I was asked about surgical drains: how they’re installed, what they’re for, and why I’m still sitting on one. I will warn you now, not only does this essay describe inserting tubing into torsos, it also describes what was easily the most painful and traumatic part of my surgery and hospital stay. I’ll indicate when I’m about to start that story so you can bail if you’d like.

Basic surgical drains are easy. They are put in during the surgery, and serve to drain leaking fluids out of body cavities while everything heals up. I started out with two of them, both JP drains.
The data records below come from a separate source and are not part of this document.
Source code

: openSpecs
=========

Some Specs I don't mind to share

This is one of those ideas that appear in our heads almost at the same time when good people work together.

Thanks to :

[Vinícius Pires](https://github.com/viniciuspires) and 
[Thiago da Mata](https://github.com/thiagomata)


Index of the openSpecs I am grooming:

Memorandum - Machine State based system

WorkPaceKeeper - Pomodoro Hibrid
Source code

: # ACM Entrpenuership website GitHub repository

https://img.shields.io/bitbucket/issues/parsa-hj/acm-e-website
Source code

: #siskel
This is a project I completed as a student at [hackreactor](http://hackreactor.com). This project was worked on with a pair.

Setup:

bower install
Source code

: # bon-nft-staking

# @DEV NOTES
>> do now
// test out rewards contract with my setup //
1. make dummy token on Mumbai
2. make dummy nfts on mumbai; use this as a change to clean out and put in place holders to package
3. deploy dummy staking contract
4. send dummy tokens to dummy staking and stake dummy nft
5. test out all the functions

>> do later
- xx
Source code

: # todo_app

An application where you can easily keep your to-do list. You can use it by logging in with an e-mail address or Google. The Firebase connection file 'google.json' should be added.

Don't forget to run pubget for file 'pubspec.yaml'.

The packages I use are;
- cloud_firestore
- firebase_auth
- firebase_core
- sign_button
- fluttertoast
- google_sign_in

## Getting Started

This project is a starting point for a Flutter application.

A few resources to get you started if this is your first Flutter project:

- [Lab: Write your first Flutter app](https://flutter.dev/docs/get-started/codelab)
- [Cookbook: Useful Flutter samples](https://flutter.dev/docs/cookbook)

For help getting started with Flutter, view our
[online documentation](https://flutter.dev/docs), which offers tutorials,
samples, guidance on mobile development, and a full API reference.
It’s a piece of tubing with a squeeze bulb at the end. A single suture holds the tubing in position. Every day it’s emptied through a little plug like the stopper on an inflatable ball. The bulb is squeezed before the stopper is closed again, which provides a bit of suction to help fluids drain. When they drain less than 25mL a day, generally, they are removed. One of mine was taken out while I was in the hospital, and one came home with me.

Because I developed an infection, I needed more drains to get rid of the nasty stuff building up in my body cavity. Those drains were a different type, called IR drains because they’re installed by Interventional Radiology. These drains are gravity-fed (although the internet tells me it’s possible to hook them to suction, that was never done for mine), and comprise a length of tubing with a bag on the end. The bag is emptied daily. The tubing has a stopcock on it so it can be flushed twice a day with sterile saline.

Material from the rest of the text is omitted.